Los secesionistas estadounidenses suelen defender menor intervencionismo de la Casa Blanca, mayor autogobierno local y regional, impuestos más bajos, facilidades para inversores y políticas contrarias a la oleada woke y pro-muerte que nos azota.
Tampoco hay ningún interés en la secesión individual de la que se habla en la Constitución de Liechtenstein. Aquí, más bien, se busca, con la ayuda de la antiespañola izquierda, socavar la Hispanidad Católica e imponer nuevas republiquetas paganas y sociatas, con la ayuda de la problemática multiculturalidad.
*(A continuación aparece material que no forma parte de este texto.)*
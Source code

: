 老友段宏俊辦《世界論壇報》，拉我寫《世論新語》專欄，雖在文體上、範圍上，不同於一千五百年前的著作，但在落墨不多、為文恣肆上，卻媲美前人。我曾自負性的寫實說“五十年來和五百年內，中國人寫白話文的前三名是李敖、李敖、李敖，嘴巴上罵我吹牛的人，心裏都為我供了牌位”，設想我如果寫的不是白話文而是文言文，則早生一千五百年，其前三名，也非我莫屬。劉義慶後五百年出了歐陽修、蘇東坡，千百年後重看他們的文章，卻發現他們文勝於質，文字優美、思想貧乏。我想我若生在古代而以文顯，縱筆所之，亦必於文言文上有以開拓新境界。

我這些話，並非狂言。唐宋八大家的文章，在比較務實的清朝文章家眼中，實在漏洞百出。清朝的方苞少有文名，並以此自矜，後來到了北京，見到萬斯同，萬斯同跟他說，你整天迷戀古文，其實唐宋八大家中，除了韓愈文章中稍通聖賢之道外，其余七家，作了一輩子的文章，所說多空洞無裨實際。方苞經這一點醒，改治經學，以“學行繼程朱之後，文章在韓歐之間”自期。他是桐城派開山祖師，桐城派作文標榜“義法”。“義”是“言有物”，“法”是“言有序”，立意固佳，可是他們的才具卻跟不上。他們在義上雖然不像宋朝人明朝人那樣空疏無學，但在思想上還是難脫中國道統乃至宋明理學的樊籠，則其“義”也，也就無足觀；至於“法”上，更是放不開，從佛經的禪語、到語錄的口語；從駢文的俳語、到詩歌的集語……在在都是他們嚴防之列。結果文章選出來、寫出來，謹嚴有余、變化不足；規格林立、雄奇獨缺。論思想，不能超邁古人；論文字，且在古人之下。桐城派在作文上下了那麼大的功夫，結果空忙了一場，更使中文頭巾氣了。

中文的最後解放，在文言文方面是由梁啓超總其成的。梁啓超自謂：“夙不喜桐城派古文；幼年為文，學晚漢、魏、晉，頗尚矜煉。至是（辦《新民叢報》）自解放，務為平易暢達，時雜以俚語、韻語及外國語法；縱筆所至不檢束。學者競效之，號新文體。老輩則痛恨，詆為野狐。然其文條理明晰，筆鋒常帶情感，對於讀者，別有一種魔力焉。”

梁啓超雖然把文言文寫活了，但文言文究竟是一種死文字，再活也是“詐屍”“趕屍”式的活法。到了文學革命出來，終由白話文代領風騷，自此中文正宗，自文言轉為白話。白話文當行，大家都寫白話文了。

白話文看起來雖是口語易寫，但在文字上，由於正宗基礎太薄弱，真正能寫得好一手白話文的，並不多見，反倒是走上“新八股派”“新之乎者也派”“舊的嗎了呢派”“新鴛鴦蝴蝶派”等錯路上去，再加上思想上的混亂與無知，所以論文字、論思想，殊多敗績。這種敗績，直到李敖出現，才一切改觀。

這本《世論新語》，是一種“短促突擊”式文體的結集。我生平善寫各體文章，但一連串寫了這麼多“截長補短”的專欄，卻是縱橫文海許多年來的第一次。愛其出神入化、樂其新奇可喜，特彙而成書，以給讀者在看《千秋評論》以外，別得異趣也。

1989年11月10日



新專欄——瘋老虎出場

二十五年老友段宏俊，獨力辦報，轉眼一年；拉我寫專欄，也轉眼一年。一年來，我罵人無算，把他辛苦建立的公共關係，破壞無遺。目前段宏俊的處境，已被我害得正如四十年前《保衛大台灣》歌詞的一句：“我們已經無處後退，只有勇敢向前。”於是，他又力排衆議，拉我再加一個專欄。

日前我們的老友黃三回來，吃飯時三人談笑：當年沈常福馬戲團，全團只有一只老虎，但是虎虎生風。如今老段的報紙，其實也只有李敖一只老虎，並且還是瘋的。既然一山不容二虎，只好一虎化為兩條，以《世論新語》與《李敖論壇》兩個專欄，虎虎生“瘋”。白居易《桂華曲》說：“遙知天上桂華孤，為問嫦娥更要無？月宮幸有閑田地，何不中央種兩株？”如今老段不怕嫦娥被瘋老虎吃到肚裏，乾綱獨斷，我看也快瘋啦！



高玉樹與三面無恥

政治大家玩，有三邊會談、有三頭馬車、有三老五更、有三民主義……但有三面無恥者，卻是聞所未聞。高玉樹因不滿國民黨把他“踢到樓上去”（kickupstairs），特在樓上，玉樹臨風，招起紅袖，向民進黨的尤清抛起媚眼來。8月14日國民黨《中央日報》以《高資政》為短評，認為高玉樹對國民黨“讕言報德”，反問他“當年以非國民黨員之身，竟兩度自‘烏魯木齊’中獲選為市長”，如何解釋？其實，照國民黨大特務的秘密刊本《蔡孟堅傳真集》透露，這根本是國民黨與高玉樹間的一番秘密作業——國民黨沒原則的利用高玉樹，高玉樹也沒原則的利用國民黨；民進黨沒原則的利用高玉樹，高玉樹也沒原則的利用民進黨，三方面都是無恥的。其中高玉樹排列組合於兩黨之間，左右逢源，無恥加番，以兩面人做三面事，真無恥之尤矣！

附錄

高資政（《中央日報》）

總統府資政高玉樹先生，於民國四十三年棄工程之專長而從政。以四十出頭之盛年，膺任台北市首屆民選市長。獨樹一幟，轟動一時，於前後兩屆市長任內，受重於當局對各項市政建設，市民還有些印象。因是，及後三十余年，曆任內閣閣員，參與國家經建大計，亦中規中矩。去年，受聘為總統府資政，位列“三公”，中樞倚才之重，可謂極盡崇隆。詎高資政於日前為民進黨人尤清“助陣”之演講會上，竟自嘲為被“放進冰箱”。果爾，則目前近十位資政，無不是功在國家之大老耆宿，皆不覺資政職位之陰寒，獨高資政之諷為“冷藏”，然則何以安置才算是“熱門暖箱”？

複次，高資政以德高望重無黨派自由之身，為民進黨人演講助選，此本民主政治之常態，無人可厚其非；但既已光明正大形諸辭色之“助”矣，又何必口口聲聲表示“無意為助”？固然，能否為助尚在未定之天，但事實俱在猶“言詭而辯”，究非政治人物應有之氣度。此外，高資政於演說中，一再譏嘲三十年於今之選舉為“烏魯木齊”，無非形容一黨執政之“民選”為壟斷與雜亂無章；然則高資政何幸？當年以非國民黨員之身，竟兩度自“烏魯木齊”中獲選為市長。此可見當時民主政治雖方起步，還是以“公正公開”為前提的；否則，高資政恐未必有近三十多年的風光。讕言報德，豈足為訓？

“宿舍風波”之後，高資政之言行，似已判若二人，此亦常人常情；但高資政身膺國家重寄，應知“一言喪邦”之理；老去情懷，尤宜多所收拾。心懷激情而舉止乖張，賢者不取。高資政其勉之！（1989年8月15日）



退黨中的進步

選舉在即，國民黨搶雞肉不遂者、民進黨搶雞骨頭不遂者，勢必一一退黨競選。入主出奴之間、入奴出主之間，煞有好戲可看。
De hecho, debido al problema nacionalista, muchos vascos y catalanes sufren ante una considerable falta de libertad política, social y económica. Mientras que en Estados Unidos se respira hondo al llegar a Alabama, Texas o Florida, en España uno se siente mejor si entra en Madrid, en Murcia o en Málaga.
La opresión que sufren, además, es educativa y lingüística, en la medida en la que se cercena la libertad de elección de lengua de curso a las familias hispanohablantes. Se les impone el uso de una determinada lengua en el colegio y se les lava el cerebro para que incurran en otras idolatrías paralelas a la basura woke o revolucionaria.
Con lo cual, dicho esto, hay que tener claro que nada de lo que nos comentan tiene que ver con la autodeterminación, la libertad y la prosperidad. Es parte de las misiones revolucionarias antiespañolas, para acelerar los procesos de opresión intrínsecos al Mal.